Wybierasz się na długi weekend? Nie zapomnij zrobić wcześniej zakupów. W czwartek i w sobotę praktycznie wszystkie sklepy będą zamknięte.
Rzeczywiście. Po raz pierwszy ustawowy zakaz handlu wypada w długi weekend. 1 i 3 maja zamknięte będą hipermarkety i osiedlowe sklepiki. Chyba że za ladą stanie właściciel albo zatrudni kogoś na umowę-zlecenie.
- Nie będziemy pracować, bo sam nie dam rady ze wszystkim, a nie chcę płacić kar - mówi Tadeusz Kutnik, właściciel osiedlowych sklepików na osiedlu LSM w Lublinie. - Klienci pewnie będą wściekli. Ja też, bo dla mnie to straty.
W hipermarketach nie chcą mówić o stratach. Zgodnie zaznaczają, że z wolnych dni cieszą się pracownicy. - A klienci? Nie będą zachwyceni, gdy odejdą z kwitkiem - mówi Jerzy Wawerek, prezes E. Leclerc przy ul. Turystycznej w Lublinie.
W środę najdłużej, bo do godz. 24, czynne będą hipermerkety Tesco.

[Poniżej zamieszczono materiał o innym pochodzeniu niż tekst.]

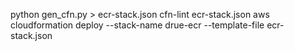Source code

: python gen_cfn.py > ecr-stack.json
cfn-lint ecr-stack.json
aws cloudformation deploy --stack-name drue-ecr --template-file ecr-stack.json
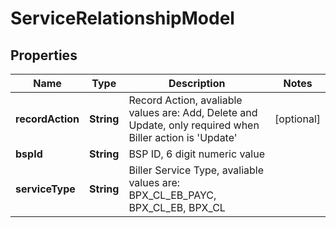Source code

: 
# ServiceRelationshipModel

## Properties
Name | Type | Description | Notes
------------ | ------------- | ------------- | -------------
**recordAction** | **String** | Record Action, avaliable values are: Add, Delete and Update, only required when Biller action is &#39;Update&#39; |  [optional]
**bspId** | **String** | BSP ID, 6 digit numeric value | 
**serviceType** | **String** | Biller Service Type, avaliable values are: BPX_CL_EB_PAYC, BPX_CL_EB, BPX_CL | 



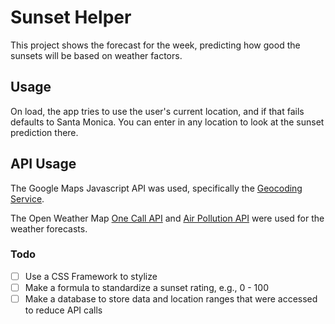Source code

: # Sunset Helper

This project shows the forecast for the week, predicting how good the sunsets will be based on weather factors.

## Usage

On load, the app tries to use the user's current location, and if that fails defaults to Santa Monica. You can enter in any location to look at the sunset prediction there.

## API Usage

The Google Maps Javascript API was used, specifically the [Geocoding Service](https://developers.google.com/maps/documentation/javascript/geocoding).

The Open Weather Map [One Call API](https://openweathermap.org/api/one-call-3) and [Air Pollution API](https://openweathermap.org/api/air-pollution) were used for the weather forecasts.

### Todo

- [ ] Use a CSS Framework to stylize
- [ ] Make a formula to standardize a sunset rating, e.g., 0 - 100
- [ ] Make a database to store data and location ranges that were accessed to reduce API calls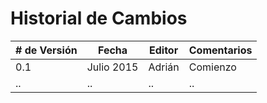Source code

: # Historial de Cambios
| # de Versión | Fecha | Editor | Comentarios |
| -- | -- | -- | -- |
| 0.1 | Julio 2015 | Adrián | Comienzo |
| .. | .. | .. | .. |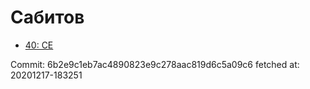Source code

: # Сабитов
- [40: CE](40.md)

Commit: 6b2e9c1eb7ac4890823e9c278aac819d6c5a09c6
 fetched at: 20201217-183251
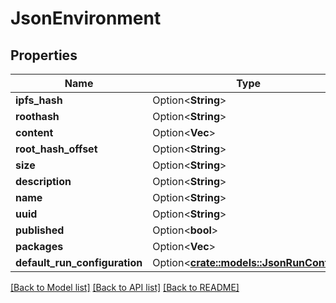 # JsonEnvironment

## Properties

Name | Type | Description | Notes
------------ | ------------- | ------------- | -------------
**ipfs_hash** | Option<**String**> |  | [optional]
**roothash** | Option<**String**> |  | [optional]
**content** | Option<**Vec<String>**> |  | [optional]
**root_hash_offset** | Option<**String**> |  | [optional]
**size** | Option<**String**> |  | [optional]
**description** | Option<**String**> |  | [optional]
**name** | Option<**String**> |  | [optional]
**uuid** | Option<**String**> |  | [optional]
**published** | Option<**bool**> |  | [optional]
**packages** | Option<**Vec<String>**> |  | [optional]
**default_run_configuration** | Option<[**crate::models::JsonRunConfig**](json_RunConfig.md)> |  | [optional]

[[Back to Model list]](../README.md#documentation-for-models) [[Back to API list]](../README.md#documentation-for-api-endpoints) [[Back to README]](../README.md)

Sklepy Leclerc w Lublinie będą pracować do godz. 22, podobnie Carrefour. - Każdy będzie mógł się zaopatrzyć przed majówką - zapewnia Aneta Domańska, dyrektor hipermarketu Carrefour. - A dzięki temu świętować będą mogli także handlowcy.
Jeśli ktoś jednak nie zdąży ze sprawunkami, zostają mu stacje paliw. - Państwowa Inspekcja Pracy pozwoliła na pracę punktów handlowych na stacjach - mówi Dawid Piekarz, rzecznik PKN Orlen. - Nie spodziewamy się wielkiego "nalotu” klientów, ale nasi specjaliści od sprzedaży na pewno zadbają, by niczego nie zabrakło na półkach.
- Nie spodziewają się tłumów? Dziwne. 11 listopada chciałem kupić piwo na stacji. Kolejka sięgała po horyzont, a piwo się skończyło, zanim dotarłem do kasy - mówi pan Adam z Zamościa.
Zakaz handlu nie dotyczy też barów i restauracji. - Pracują normalnie. Tak jak apteki - uspokaja Bożenna Lipert, p.o. zastępca okręgowego inspektora pracy w Lublinie.